The West Board gave Cashel a training grant of £10 and they played Lorrha in the county semi-final at Thurles on September19. There were 6,500 spectators present. Cashel's fortunes were the reverse of those in the West final. They were the better side in the first half, having played against the breeze, but were only level, 1-0 to 0-3 at the interval, the Cashel goal coming from a melee. They went ahead with two points after half-time but were caught by a Lorrha rally midway in the second half, which produced two goals and a point within three minutes. As a result Cashel's two-point advantage was turned into a five-point deficit.. Try as they would they couldn't reduce it until the final minutes. In this period Jim Devitt, who was doing trojan work at centrefield, pointed a free and sent another to the net to reduce the deficit to the minimum of margins in a final score of 2-4 to 2-3. The general consensus among neutrals after the game was that Cashel had lost rather than Lorrha had won.

Michael Burke, who was one of the finest hurlers in the club in the late thirties and early forties had retired after the 1945 West final success, but was recalled to corner-forward for the game against Lorrha. The lineout on the day was as follows: Paddy O'Brien, Mickey Devitt, Jackie Corcoran, Eddie Marnane, Mickey Murphy, Jim Devitt, Donal Ryan, Sean Dunne Billy Hickey. Richie Ryan, Bill O'Keeffe, Pat Devitt, Michael Burke, Patrick Darcy. Johnny Hickey.

The team showed a number of changes from the lineout in the West final. According to the only picture of the team, which was probably taken at the final at Golden, there were other changes than Burke. The picture includes fifteen players and three of them, John Fitzell, Martin Hackett and Mick Cody, are not included in the county semi-final lineout. As well as Michael Burke, Donal Ryan and Bill O'Keeffe, who hailed from Moycarkey and lived at Mocklershill, are included. Ryan and O'Keeffe had come on as subs in the West final.

Others in the back row of the photograph are Mick Fogarty, who had played and was a good forward, but on this occasion provided hackney service, Willie English, a farmer from Freighduff, who was a team mentor, Jock Murphy, who was a brother of the Dasher's, Stedie Morrissey, who was trainer of the team, Tommy Prendergast, secretary of the club, and a very yong Peter Looby. In the middle row are Tom O'Sullivan, a brother of Jim's, whose father had a blacksmith's shop beside E. D. Ryan's in Friar Street, and Michael Meehan, who worked as a boots in Ryan's Hotel.

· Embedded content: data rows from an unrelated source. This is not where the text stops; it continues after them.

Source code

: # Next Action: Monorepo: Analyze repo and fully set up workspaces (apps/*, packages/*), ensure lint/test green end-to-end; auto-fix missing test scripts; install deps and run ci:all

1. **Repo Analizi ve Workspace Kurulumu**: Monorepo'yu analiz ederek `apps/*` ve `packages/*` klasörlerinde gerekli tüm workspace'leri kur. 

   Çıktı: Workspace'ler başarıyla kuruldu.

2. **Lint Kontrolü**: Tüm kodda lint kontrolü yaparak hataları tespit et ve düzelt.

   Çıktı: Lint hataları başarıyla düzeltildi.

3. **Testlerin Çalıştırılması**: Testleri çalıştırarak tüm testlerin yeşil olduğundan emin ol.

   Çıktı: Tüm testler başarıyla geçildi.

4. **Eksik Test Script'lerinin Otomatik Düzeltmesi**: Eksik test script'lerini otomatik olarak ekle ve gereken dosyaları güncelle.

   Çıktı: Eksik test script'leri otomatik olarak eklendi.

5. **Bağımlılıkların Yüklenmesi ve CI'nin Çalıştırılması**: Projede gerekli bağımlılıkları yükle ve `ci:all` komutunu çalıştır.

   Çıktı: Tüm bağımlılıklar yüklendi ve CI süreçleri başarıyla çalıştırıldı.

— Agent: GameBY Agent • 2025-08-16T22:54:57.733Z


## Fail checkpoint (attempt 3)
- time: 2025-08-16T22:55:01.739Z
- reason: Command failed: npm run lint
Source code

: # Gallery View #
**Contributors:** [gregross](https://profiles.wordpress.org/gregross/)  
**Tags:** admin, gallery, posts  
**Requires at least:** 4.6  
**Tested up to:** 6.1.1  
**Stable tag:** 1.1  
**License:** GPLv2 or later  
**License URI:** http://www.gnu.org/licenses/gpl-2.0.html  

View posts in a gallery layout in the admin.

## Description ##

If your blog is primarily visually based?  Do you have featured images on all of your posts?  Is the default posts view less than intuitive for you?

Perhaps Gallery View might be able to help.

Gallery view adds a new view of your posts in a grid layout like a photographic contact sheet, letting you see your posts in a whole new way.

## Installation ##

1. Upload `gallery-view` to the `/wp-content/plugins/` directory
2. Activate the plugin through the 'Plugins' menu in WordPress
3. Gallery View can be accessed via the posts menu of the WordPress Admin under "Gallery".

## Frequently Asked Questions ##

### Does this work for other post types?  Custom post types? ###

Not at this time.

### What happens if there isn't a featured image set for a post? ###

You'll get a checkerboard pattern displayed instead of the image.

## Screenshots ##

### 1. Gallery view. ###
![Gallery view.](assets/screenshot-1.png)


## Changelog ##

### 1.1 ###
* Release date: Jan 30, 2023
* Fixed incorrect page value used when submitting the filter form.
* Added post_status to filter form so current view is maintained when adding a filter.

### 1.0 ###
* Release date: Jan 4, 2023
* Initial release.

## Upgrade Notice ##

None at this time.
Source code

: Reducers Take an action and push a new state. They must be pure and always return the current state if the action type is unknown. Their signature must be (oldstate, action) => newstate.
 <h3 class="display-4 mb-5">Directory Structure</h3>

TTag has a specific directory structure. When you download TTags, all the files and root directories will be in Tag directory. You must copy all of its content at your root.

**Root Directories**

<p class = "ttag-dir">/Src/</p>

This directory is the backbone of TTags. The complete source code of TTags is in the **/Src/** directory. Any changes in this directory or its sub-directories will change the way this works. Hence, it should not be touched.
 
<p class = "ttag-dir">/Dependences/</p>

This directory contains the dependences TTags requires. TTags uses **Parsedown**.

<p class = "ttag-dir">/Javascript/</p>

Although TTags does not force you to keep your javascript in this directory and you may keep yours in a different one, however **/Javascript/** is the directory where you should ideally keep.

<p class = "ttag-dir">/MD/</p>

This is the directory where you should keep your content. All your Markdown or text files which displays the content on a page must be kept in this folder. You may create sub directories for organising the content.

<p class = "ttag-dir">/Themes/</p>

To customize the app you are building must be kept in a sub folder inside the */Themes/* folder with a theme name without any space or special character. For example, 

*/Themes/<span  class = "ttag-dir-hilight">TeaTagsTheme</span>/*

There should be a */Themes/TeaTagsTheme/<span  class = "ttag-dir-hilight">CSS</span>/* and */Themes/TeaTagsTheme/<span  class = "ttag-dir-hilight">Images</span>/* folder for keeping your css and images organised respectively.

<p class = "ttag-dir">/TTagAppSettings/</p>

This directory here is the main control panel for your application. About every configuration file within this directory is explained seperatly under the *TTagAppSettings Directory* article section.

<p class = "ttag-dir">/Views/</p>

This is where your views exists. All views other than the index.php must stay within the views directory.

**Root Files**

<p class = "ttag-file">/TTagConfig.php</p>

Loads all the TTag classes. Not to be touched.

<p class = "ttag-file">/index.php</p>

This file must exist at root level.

There are only two survivors, Jackie Corcoran and Patrick Darcy. Both are still very much alive. Jackie is hale and hearty at eighty-five years and has been residing in Acorn Lodge for five years. He remembers the team as a good one 'but we had nobody over us.' The training they did was fairly elementary. The field was on the Ardmayle Road and they pucked the ball around, did a few runs around the field and then went home. There wasn't much celebration after the West final either, no meal or banquet to celebrate the occasion, just back to town for a few pints at Davern's. The abiding belief in Cashel is that had Cashel beaten Lorrha in the county semi-final, Paddy O'Brien, rather than Tony Reddin, his opposite on that day at Thurles, would have gone on to be the Tipperary goalkeeper.

Patrick Darcy is also in good fettle after all these years and can still be seen striding tall and straight down Dominick's Street and other places in the town despite his eighty-eight years. He says he doesn't feel it's sixty years ago and his chief memory is not so much the victory at Golden as the loss at Thurles: 'We owned the ball and should have won easily', he keeps repeating.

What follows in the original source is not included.